● **YOUR TASK**:
Please filter the data below down to the lines holding the string "know".

● **PROVIDED MATERIAL**:
================================
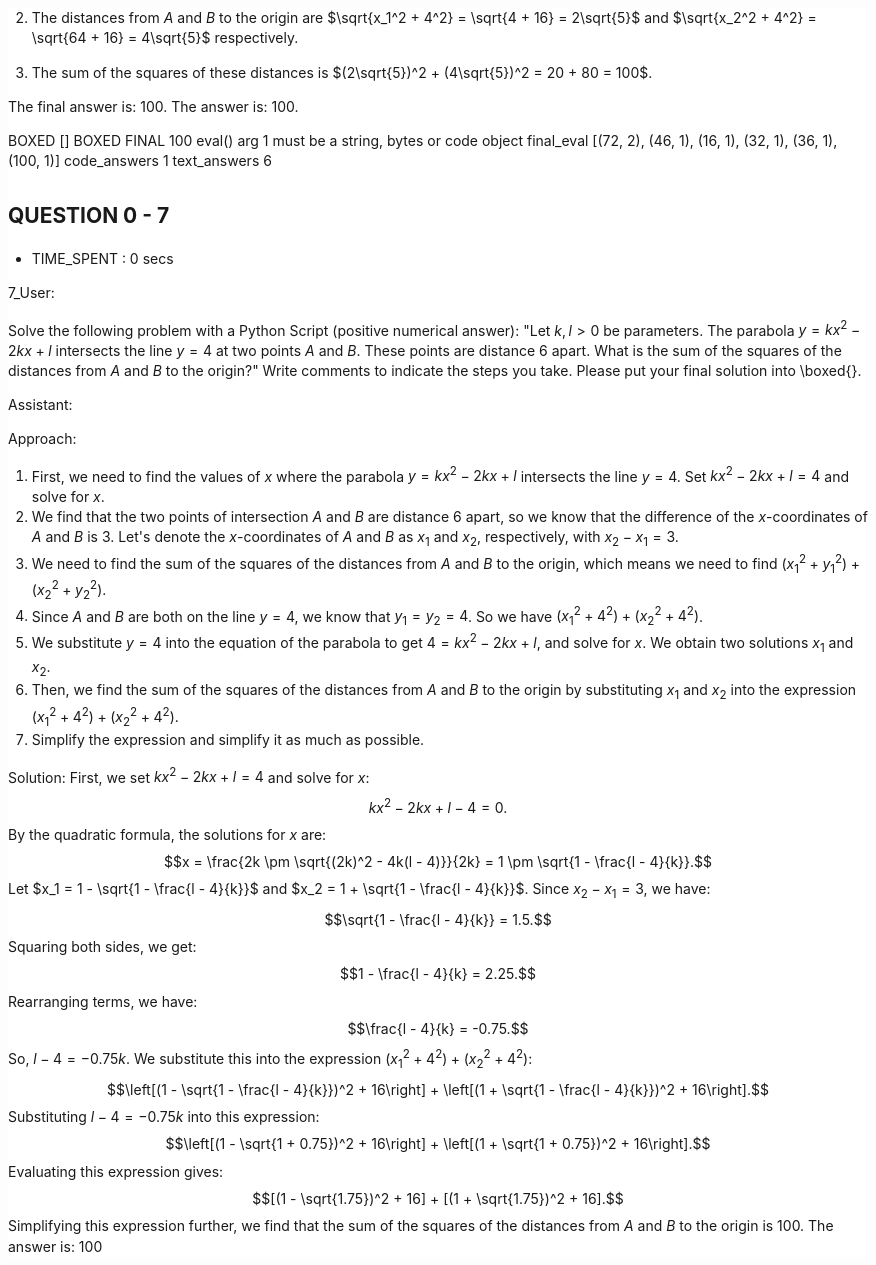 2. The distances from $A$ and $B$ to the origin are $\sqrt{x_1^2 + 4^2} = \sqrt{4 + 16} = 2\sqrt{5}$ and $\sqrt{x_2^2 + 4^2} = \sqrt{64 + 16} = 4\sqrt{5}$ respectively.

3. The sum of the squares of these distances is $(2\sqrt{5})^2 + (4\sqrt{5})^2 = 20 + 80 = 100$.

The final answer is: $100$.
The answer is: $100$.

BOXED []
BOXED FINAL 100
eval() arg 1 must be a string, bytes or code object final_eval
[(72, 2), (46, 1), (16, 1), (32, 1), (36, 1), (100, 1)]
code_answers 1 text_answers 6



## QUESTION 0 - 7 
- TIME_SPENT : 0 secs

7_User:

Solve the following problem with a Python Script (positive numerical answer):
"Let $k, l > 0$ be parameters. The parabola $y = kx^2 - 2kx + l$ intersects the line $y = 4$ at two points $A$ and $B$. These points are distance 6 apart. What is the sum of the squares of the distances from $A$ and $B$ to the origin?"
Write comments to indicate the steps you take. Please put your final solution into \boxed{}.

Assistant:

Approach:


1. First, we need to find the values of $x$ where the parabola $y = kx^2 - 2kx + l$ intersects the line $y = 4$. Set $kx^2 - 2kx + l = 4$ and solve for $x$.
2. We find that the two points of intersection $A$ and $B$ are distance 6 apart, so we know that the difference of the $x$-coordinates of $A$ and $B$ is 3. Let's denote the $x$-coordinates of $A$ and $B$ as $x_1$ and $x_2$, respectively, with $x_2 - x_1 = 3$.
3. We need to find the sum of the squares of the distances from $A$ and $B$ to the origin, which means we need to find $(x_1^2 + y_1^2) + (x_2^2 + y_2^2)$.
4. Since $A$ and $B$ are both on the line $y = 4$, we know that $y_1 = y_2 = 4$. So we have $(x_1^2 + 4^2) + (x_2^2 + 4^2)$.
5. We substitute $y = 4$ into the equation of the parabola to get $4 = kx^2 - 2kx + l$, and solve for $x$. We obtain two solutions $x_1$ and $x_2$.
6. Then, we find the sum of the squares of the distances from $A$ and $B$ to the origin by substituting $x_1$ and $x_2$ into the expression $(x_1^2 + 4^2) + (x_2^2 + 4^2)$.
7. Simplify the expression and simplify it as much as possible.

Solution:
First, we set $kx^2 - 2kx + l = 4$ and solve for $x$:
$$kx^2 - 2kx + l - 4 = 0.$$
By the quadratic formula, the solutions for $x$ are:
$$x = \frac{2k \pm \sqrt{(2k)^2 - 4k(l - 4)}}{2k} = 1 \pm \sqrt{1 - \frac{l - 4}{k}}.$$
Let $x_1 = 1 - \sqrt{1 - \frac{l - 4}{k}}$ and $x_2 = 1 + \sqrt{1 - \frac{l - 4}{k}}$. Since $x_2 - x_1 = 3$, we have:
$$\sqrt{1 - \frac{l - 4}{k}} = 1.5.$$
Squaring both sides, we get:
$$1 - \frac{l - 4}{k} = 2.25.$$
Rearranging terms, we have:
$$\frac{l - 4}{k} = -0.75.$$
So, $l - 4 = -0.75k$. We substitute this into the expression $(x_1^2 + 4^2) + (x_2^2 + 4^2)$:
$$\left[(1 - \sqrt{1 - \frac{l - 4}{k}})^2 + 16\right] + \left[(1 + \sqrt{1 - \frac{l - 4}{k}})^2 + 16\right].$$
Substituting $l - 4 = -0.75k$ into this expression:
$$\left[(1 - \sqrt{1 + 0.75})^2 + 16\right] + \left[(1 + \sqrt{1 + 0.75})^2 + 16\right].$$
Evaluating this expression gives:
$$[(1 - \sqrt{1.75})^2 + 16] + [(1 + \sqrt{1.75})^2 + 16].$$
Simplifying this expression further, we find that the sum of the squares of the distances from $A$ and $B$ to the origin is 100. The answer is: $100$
================================
● **YOUR RESPONSE**:
2. We find that the two points of intersection $A$ and $B$ are distance 6 apart, so we know that the difference of the $x$-coordinates of $A$ and $B$ is 3. Let's denote the $x$-coordinates of $A$ and $B$ as $x_1$ and $x_2$, respectively, with $x_2 - x_1 = 3$.
4. Since $A$ and $B$ are both on the line $y = 4$, we know that $y_1 = y_2 = 4$. So we have $(x_1^2 + 4^2) + (x_2^2 + 4^2)$.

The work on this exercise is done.